[EXERCISE AIM] From the entries below, return only the lines starting at the one that contains "Play ICY PURPLE" and ending at the one that contains "Play INDIAN TRUCK", exactly as they stand.

[SUPPLIED DATA]
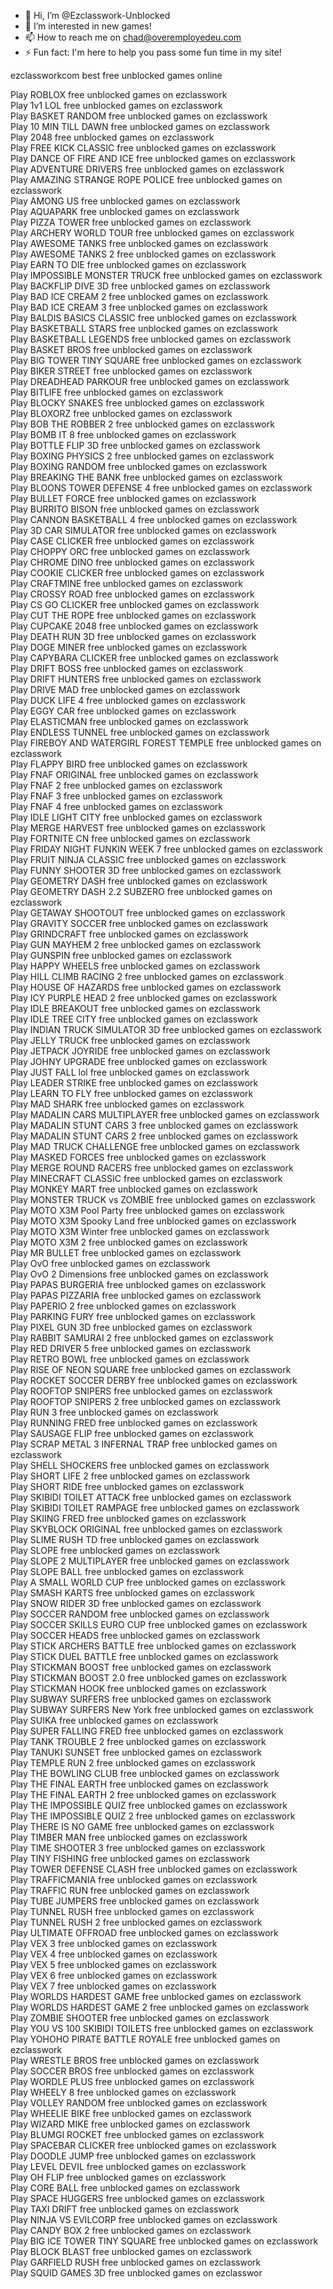 - 👋 Hi, I’m @Ezclasswork-Unblocked
- 👀 I’m interested in new games!
- 📫 How to reach me on chad@overemployedeu.com
- ⚡ Fun fact: I'm here to help you pass some fun time in my site!

ezclassworkcom best free unblocked games online

Play ROBLOX  free unblocked games on ezclasswork<br/>
Play 1v1 LOL  free unblocked games on ezclasswork<br/>
Play BASKET RANDOM  free unblocked games on ezclasswork<br/>
Play 10 MIN TILL DAWN  free unblocked games on ezclasswork<br/>
Play 2048  free unblocked games on ezclasswork<br/>
Play FREE KICK CLASSIC  free unblocked games on ezclasswork<br/>
Play DANCE OF FIRE AND ICE  free unblocked games on ezclasswork<br/>
Play ADVENTURE DRIVERS  free unblocked games on ezclasswork<br/>
Play AMAZING STRANGE ROPE POLICE  free unblocked games on ezclasswork<br/>
Play AMONG US  free unblocked games on ezclasswork<br/>
Play AQUAPARK  free unblocked games on ezclasswork<br/>
Play PIZZA TOWER  free unblocked games on ezclasswork<br/>
Play ARCHERY WORLD TOUR  free unblocked games on ezclasswork<br/>
Play AWESOME TANKS  free unblocked games on ezclasswork<br/>
Play AWESOME TANKS 2  free unblocked games on ezclasswork<br/>
Play EARN TO DIE  free unblocked games on ezclasswork<br/>
Play IMPOSSIBLE MONSTER TRUCK  free unblocked games on ezclasswork<br/>
Play BACKFLIP DIVE 3D  free unblocked games on ezclasswork<br/>
Play BAD ICE CREAM 2  free unblocked games on ezclasswork<br/>
Play BAD ICE CREAM 3  free unblocked games on ezclasswork<br/>
Play BALDIS BASICS CLASSIC  free unblocked games on ezclasswork<br/>
Play BASKETBALL STARS  free unblocked games on ezclasswork<br/>
Play BASKETBALL LEGENDS  free unblocked games on ezclasswork<br/>
Play BASKET BROS  free unblocked games on ezclasswork<br/>
Play BIG TOWER TINY SQUARE  free unblocked games on ezclasswork<br/>
Play BIKER STREET  free unblocked games on ezclasswork<br/>
Play DREADHEAD PARKOUR  free unblocked games on ezclasswork<br/>
Play BITLIFE  free unblocked games on ezclasswork<br/>
Play BLOCKY SNAKES  free unblocked games on ezclasswork<br/>
Play BLOXORZ  free unblocked games on ezclasswork<br/>
Play BOB THE ROBBER 2  free unblocked games on ezclasswork<br/>
Play BOMB IT 8  free unblocked games on ezclasswork<br/>
Play BOTTLE FLIP 3D  free unblocked games on ezclasswork<br/>
Play BOXING PHYSICS 2  free unblocked games on ezclasswork<br/>
Play BOXING RANDOM  free unblocked games on ezclasswork<br/>
Play BREAKING THE BANK  free unblocked games on ezclasswork<br/>
Play BLOONS TOWER DEFENSE 4  free unblocked games on ezclasswork<br/>
Play BULLET FORCE  free unblocked games on ezclasswork<br/>
Play BURRITO BISON  free unblocked games on ezclasswork<br/>
Play CANNON BASKETBALL 4  free unblocked games on ezclasswork<br/>
Play 3D CAR SIMULATOR  free unblocked games on ezclasswork<br/>
Play CASE CLICKER  free unblocked games on ezclasswork<br/>
Play CHOPPY ORC  free unblocked games on ezclasswork<br/>
Play CHROME DINO  free unblocked games on ezclasswork<br/>
Play COOKIE CLICKER  free unblocked games on ezclasswork<br/>
Play CRAFTMINE  free unblocked games on ezclasswork<br/>
Play CROSSY ROAD  free unblocked games on ezclasswork<br/>
Play CS GO CLICKER  free unblocked games on ezclasswork<br/>
Play CUT THE ROPE  free unblocked games on ezclasswork<br/>
Play CUPCAKE 2048  free unblocked games on ezclasswork<br/>
Play DEATH RUN 3D  free unblocked games on ezclasswork<br/>
Play DOGE MINER  free unblocked games on ezclasswork<br/>
Play CAPYBARA CLICKER  free unblocked games on ezclasswork<br/>
Play DRIFT BOSS  free unblocked games on ezclasswork<br/>
Play DRIFT HUNTERS  free unblocked games on ezclasswork<br/>
Play DRIVE MAD  free unblocked games on ezclasswork<br/>
Play DUCK LIFE 4  free unblocked games on ezclasswork<br/>
Play EGGY CAR  free unblocked games on ezclasswork<br/>
Play ELASTICMAN  free unblocked games on ezclasswork<br/>
Play ENDLESS TUNNEL  free unblocked games on ezclasswork<br/>
Play FIREBOY AND WATERGIRL FOREST TEMPLE  free unblocked games on ezclasswork<br/>
Play FLAPPY BIRD  free unblocked games on ezclasswork<br/>
Play FNAF ORIGINAL  free unblocked games on ezclasswork<br/>
Play FNAF 2  free unblocked games on ezclasswork<br/>
Play FNAF 3  free unblocked games on ezclasswork<br/>
Play FNAF 4  free unblocked games on ezclasswork<br/>
Play IDLE LIGHT CITY  free unblocked games on ezclasswork<br/>
Play MERGE HARVEST  free unblocked games on ezclasswork<br/>
Play FORTNITE CN  free unblocked games on ezclasswork<br/>
Play FRIDAY NIGHT FUNKIN WEEK 7  free unblocked games on ezclasswork<br/>
Play FRUIT NINJA CLASSIC  free unblocked games on ezclasswork<br/>
Play FUNNY SHOOTER 3D  free unblocked games on ezclasswork<br/>
Play GEOMETRY DASH  free unblocked games on ezclasswork<br/>
Play GEOMETRY DASH 2.2 SUBZERO  free unblocked games on ezclasswork<br/>
Play GETAWAY SHOOTOUT  free unblocked games on ezclasswork<br/>
Play GRAVITY SOCCER  free unblocked games on ezclasswork<br/>
Play GRINDCRAFT  free unblocked games on ezclasswork<br/>
Play GUN MAYHEM 2  free unblocked games on ezclasswork<br/>
Play GUNSPIN  free unblocked games on ezclasswork<br/>
Play HAPPY WHEELS  free unblocked games on ezclasswork<br/>
Play HILL CLIMB RACING 2  free unblocked games on ezclasswork<br/>
Play HOUSE OF HAZARDS  free unblocked games on ezclasswork<br/>
Play ICY PURPLE HEAD 2  free unblocked games on ezclasswork<br/>
Play IDLE BREAKOUT  free unblocked games on ezclasswork<br/>
Play IDLE TREE CITY  free unblocked games on ezclasswork<br/>
Play INDIAN TRUCK SIMULATOR 3D  free unblocked games on ezclasswork<br/>
Play JELLY TRUCK  free unblocked games on ezclasswork<br/>
Play JETPACK JOYRIDE  free unblocked games on ezclasswork<br/>
Play JOHNY UPGRADE  free unblocked games on ezclasswork<br/>
Play JUST FALL lol  free unblocked games on ezclasswork<br/>
Play LEADER STRIKE  free unblocked games on ezclasswork<br/>
Play LEARN TO FLY  free unblocked games on ezclasswork<br/>
Play MAD SHARK  free unblocked games on ezclasswork<br/>
Play MADALIN CARS MULTIPLAYER  free unblocked games on ezclasswork<br/>
Play MADALIN STUNT CARS 3  free unblocked games on ezclasswork<br/>
Play MADALIN STUNT CARS 2  free unblocked games on ezclasswork<br/>
Play MAD TRUCK CHALLENGE  free unblocked games on ezclasswork<br/>
Play MASKED FORCES  free unblocked games on ezclasswork<br/>
Play MERGE ROUND RACERS  free unblocked games on ezclasswork<br/>
Play MINECRAFT CLASSIC  free unblocked games on ezclasswork<br/>
Play MONKEY MART  free unblocked games on ezclasswork<br/>
Play MONSTER TRUCK vs ZOMBIE  free unblocked games on ezclasswork<br/>
Play MOTO X3M Pool Party  free unblocked games on ezclasswork<br/>
Play MOTO X3M Spooky Land  free unblocked games on ezclasswork<br/>
Play MOTO X3M Winter  free unblocked games on ezclasswork<br/>
Play MOTO X3M 2  free unblocked games on ezclasswork<br/>
Play MR BULLET  free unblocked games on ezclasswork<br/>
Play OvO  free unblocked games on ezclasswork<br/>
Play OvO 2 Dimensions  free unblocked games on ezclasswork<br/>
Play PAPAS BURGERIA  free unblocked games on ezclasswork<br/>
Play PAPAS PIZZARIA  free unblocked games on ezclasswork<br/>
Play PAPERIO 2  free unblocked games on ezclasswork<br/>
Play PARKING FURY  free unblocked games on ezclasswork<br/>
Play PIXEL GUN 3D  free unblocked games on ezclasswork<br/>
Play RABBIT SAMURAI 2  free unblocked games on ezclasswork<br/>
Play RED DRIVER 5  free unblocked games on ezclasswork<br/>
Play RETRO BOWL  free unblocked games on ezclasswork<br/>
Play RISE OF NEON SQUARE  free unblocked games on ezclasswork<br/>
Play ROCKET SOCCER DERBY  free unblocked games on ezclasswork<br/>
Play ROOFTOP SNIPERS  free unblocked games on ezclasswork<br/>
Play ROOFTOP SNIPERS 2  free unblocked games on ezclasswork<br/>
Play RUN 3  free unblocked games on ezclasswork<br/>
Play RUNNING FRED  free unblocked games on ezclasswork<br/>
Play SAUSAGE FLIP  free unblocked games on ezclasswork<br/>
Play SCRAP METAL 3 INFERNAL TRAP  free unblocked games on ezclasswork<br/>
Play SHELL SHOCKERS  free unblocked games on ezclasswork<br/>
Play SHORT LIFE 2  free unblocked games on ezclasswork<br/>
Play SHORT RIDE  free unblocked games on ezclasswork<br/>
Play SKIBIDI TOILET ATTACK  free unblocked games on ezclasswork<br/>
Play SKIBIDI TOILET RAMPAGE  free unblocked games on ezclasswork<br/>
Play SKIING FRED  free unblocked games on ezclasswork<br/>
Play SKYBLOCK ORIGINAL  free unblocked games on ezclasswork<br/>
Play SLIME RUSH TD  free unblocked games on ezclasswork<br/>
Play SLOPE  free unblocked games on ezclasswork<br/>
Play SLOPE 2 MULTIPLAYER  free unblocked games on ezclasswork<br/>
Play SLOPE BALL  free unblocked games on ezclasswork<br/>
Play A SMALL WORLD CUP  free unblocked games on ezclasswork<br/>
Play SMASH KARTS  free unblocked games on ezclasswork<br/>
Play SNOW RIDER 3D  free unblocked games on ezclasswork<br/>
Play SOCCER RANDOM  free unblocked games on ezclasswork<br/>
Play SOCCER SKILLS EURO CUP  free unblocked games on ezclasswork<br/>
Play SOCCER HEADS  free unblocked games on ezclasswork<br/>
Play STICK ARCHERS BATTLE  free unblocked games on ezclasswork<br/>
Play STICK DUEL BATTLE  free unblocked games on ezclasswork<br/>
Play STICKMAN BOOST  free unblocked games on ezclasswork<br/>
Play STICKMAN BOOST 2.0  free unblocked games on ezclasswork<br/>
Play STICKMAN HOOK  free unblocked games on ezclasswork<br/>
Play SUBWAY SURFERS  free unblocked games on ezclasswork<br/>
Play SUBWAY SURFERS New York  free unblocked games on ezclasswork<br/>
Play SUIKA  free unblocked games on ezclasswork<br/>
Play SUPER FALLING FRED  free unblocked games on ezclasswork<br/>
Play TANK TROUBLE 2  free unblocked games on ezclasswork<br/>
Play TANUKI SUNSET  free unblocked games on ezclasswork<br/>
Play TEMPLE RUN 2  free unblocked games on ezclasswork<br/>
Play THE BOWLING CLUB  free unblocked games on ezclasswork<br/>
Play THE FINAL EARTH  free unblocked games on ezclasswork<br/>
Play THE FINAL EARTH 2  free unblocked games on ezclasswork<br/>
Play THE IMPOSSIBLE QUIZ  free unblocked games on ezclasswork<br/>
Play THE IMPOSSIBLE QUIZ 2  free unblocked games on ezclasswork<br/>
Play THERE IS NO GAME  free unblocked games on ezclasswork<br/>
Play TIMBER MAN  free unblocked games on ezclasswork<br/>
Play TIME SHOOTER 3  free unblocked games on ezclasswork<br/>
Play TINY FISHING  free unblocked games on ezclasswork<br/>
Play TOWER DEFENSE CLASH  free unblocked games on ezclasswork<br/>
Play TRAFFICMANIA  free unblocked games on ezclasswork<br/>
Play TRAFFIC RUN  free unblocked games on ezclasswork<br/>
Play TUBE JUMPERS  free unblocked games on ezclasswork<br/>
Play TUNNEL RUSH  free unblocked games on ezclasswork<br/>
Play TUNNEL RUSH 2  free unblocked games on ezclasswork<br/>
Play ULTIMATE OFFROAD  free unblocked games on ezclasswork<br/>
Play VEX 3  free unblocked games on ezclasswork<br/>
Play VEX 4  free unblocked games on ezclasswork<br/>
Play VEX 5  free unblocked games on ezclasswork<br/>
Play VEX 6  free unblocked games on ezclasswork<br/>
Play VEX 7  free unblocked games on ezclasswork<br/>
Play WORLDS HARDEST GAME  free unblocked games on ezclasswork<br/>
Play WORLDS HARDEST GAME 2  free unblocked games on ezclasswork<br/>
Play ZOMBIE SHOOTER  free unblocked games on ezclasswork<br/>
Play YOU VS 100 SKIBIDI TOILETS  free unblocked games on ezclasswork<br/>
Play YOHOHO PIRATE BATTLE ROYALE  free unblocked games on ezclasswork<br/>
Play WRESTLE BROS  free unblocked games on ezclasswork<br/>
Play SOCCER BROS  free unblocked games on ezclasswork<br/>
Play WORDLE PLUS  free unblocked games on ezclasswork<br/>
Play WHEELY 8  free unblocked games on ezclasswork<br/>
Play VOLLEY RANDOM  free unblocked games on ezclasswork<br/>
Play WHEELIE BIKE  free unblocked games on ezclasswork<br/>
Play WIZARD MIKE  free unblocked games on ezclasswork<br/>
Play BLUMGI ROCKET  free unblocked games on ezclasswork<br/>
Play SPACEBAR CLICKER  free unblocked games on ezclasswork<br/>
Play DOODLE JUMP  free unblocked games on ezclasswork<br/>
Play LEVEL DEVIL  free unblocked games on ezclasswork<br/>
Play OH FLIP  free unblocked games on ezclasswork<br/>
Play CORE BALL  free unblocked games on ezclasswork<br/>
Play SPACE HUGGERS  free unblocked games on ezclasswork<br/>
Play TAXI DRIFT  free unblocked games on ezclasswork<br/>
Play NINJA VS EVILCORP  free unblocked games on ezclasswork<br/>
Play CANDY BOX 2  free unblocked games on ezclasswork<br/>
Play BIG ICE TOWER TINY SQUARE  free unblocked games on ezclasswork<br/>
Play BLOCK BLAST  free unblocked games on ezclasswork<br/>
Play GARFIELD RUSH  free unblocked games on ezclasswork<br/>
Play SQUID GAMES 3D  free unblocked games on ezclasswor<br/>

[YOUR SOLUTION]
Play ICY PURPLE HEAD 2  free unblocked games on ezclasswork<br/>
Play IDLE BREAKOUT  free unblocked games on ezclasswork<br/>
Play IDLE TREE CITY  free unblocked games on ezclasswork<br/>
Play INDIAN TRUCK SIMULATOR 3D  free unblocked games on ezclasswork<br/>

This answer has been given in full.